Conte sfida Meloni: “Trova 5 minuti per parlare agli italiani delle chat di Delmastro e dell’inchiesta su Santanchè”

La politica italiana vive un momento di forte tensione, con uno scontro aperto tra Giuseppe Conte e Giorgia Meloni che continua a dominare il dibattito pubblico. Dopo le accuse del leader del Movimento 5 Stelle rivolte alla presidente del Consiglio durante l’audizione in commissione Covid, la polemica si è spostata sui social, dove Conte ha rilanciato una nuova provocazione.

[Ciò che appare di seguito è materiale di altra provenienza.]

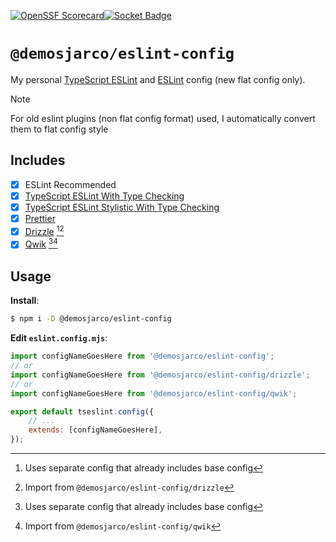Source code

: [![OpenSSF Scorecard](https://api.securityscorecards.dev/projects/github.com/demosjarco/eslint-config/badge)](https://securityscorecards.dev/viewer/?uri=github.com/demosjarco/eslint-config)[![Socket Badge](https://socket.dev/api/badge/npm/package/@demosjarco/eslint-config)](https://socket.dev/npm/package/@demosjarco/eslint-config)

# `@demosjarco/eslint-config`

My personal [TypeScript ESLint](https://typescript-eslint.io/) and [ESLint](https://eslint.org/) config (new flat config only).

> [!NOTE]
> For old eslint plugins (non flat config format) used, I automatically convert them to flat config style

## Includes

-   [x] ESLint Recommended
-   [x] [TypeScript ESLint With Type Checking](https://typescript-eslint.io/users/configs/#recommended-type-checked)
-   [x] [TypeScript ESLint Stylistic With Type Checking](https://typescript-eslint.io/users/configs/#stylistic-type-checked)
-   [x] [Prettier](https://prettier.io/docs/en/integrating-with-linters.html)
-   [x] [Drizzle](https://orm.drizzle.team/docs/eslint-plugin#rules) [^1][^2]
-   [x] [Qwik](https://qwik.dev/docs/advanced/eslint/) [^1][^3]

[^1]: Uses separate config that already includes base config

[^2]: Import from `@demosjarco/eslint-config/drizzle`

[^3]: Import from `@demosjarco/eslint-config/qwik`

## Usage

**Install**:

```bash
$ npm i -D @demosjarco/eslint-config
```

**Edit `eslint.config.mjs`**:

```js
import configNameGoesHere from '@demosjarco/eslint-config';
// or
import configNameGoesHere from '@demosjarco/eslint-config/drizzle';
// or
import configNameGoesHere from '@demosjarco/eslint-config/qwik';

export default tseslint.config({
	// ...
	extends: [configNameGoesHere],
});
```
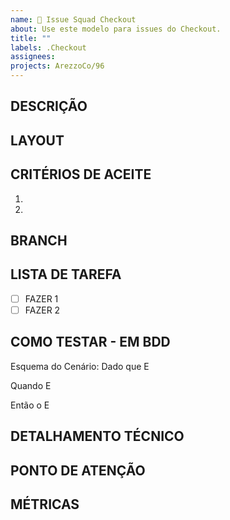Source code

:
```yaml
---
name: 🛒 Issue Squad Checkout
about: Use este modelo para issues do Checkout.
title: ""
labels: .Checkout
assignees:
projects: ArezzoCo/96
---
```


## DESCRIÇÃO

<!-- SE BUG
### EVIDENCIAS DOS ERRO

### COMO SIMULAR
-->

## LAYOUT

## CRITÉRIOS DE ACEITE
1.
2.

## BRANCH

## LISTA DE TAREFA
- [ ] FAZER 1
- [ ] FAZER 2

## COMO TESTAR - EM BDD

Esquema do Cenário:
  Dado   que
  E

  Quando
  E

  Então  o
  E

## DETALHAMENTO TÉCNICO

## PONTO DE ATENÇÃO

## MÉTRICAS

Attraverso un post su Facebook, Conte ha ironicamente sottolineato come Meloni non sia ancora riuscita a trovare cinque minuti per rispondere alle sue domande. Riprendendo la sua precedente dichiarazione, ha scritto: “Sono sempre stato e sarò presente in ogni sede per dare risposte al Paese. Anche oggi ero in commissione Covid”.

Giuseppe Conte e Giorgia Meloni

Il leader pentastellato ha chiesto chiarimenti su questioni delicate riguardanti la gestione politica e giudiziaria, come il luogo in cui sono finite le chat tra Delmastro e un prestanome di un clan mafioso, la protezione riservata alle Regioni di centrodestra sulle domande relative alla gestione della pandemia, e l’eventuale processo per Santanchè in relazione a un’inchiesta per truffa legata al Covid.

Conte ha affermato con fermezza: “Io ho passato ore a rispondere, tu hai cinque minuti per dare spiegazioni all’Italia? A noi interessa la verità, a voi sembra dare fastidio.”

Audizione di Conte in commissione Covid

La posizione di Meloni e le reazioni dell’opposizione

In risposta, Meloni ha sottolineato l’importanza di fare luce su ogni aspetto della gestione della pandemia, dichiarando che conoscere la verità non è un attacco politico, ma un diritto fondamentale degli italiani. Ha ribadito l’esigenza di trasparenza su decisioni, utilizzo delle risorse pubbliche e responsabilità.

Dal fronte opposto, una nota congiunta firmata dai capigruppo della Commissione d’inchiesta sul Covid di Pd, M5S, Avs e Iv, tra cui Ylenia Zambito, Alfonso Colucci, Filiberto Zaratti e Annamaria Furlan, ha definito l’audizione di Conte come “una boccata d’ossigeno per un’istituzione della Repubblica che era stata gravemente delegittimata da una maggioranza, con Fratelli d’Italia in prima fila, che l’ha strumentalizzata per fini politici”.

Questo confronto acceso dipinge un quadro politico italiano segnato da divisioni profonde e da un acceso dibattito sulle responsabilità nella gestione della pandemia e sulle indagini in corso.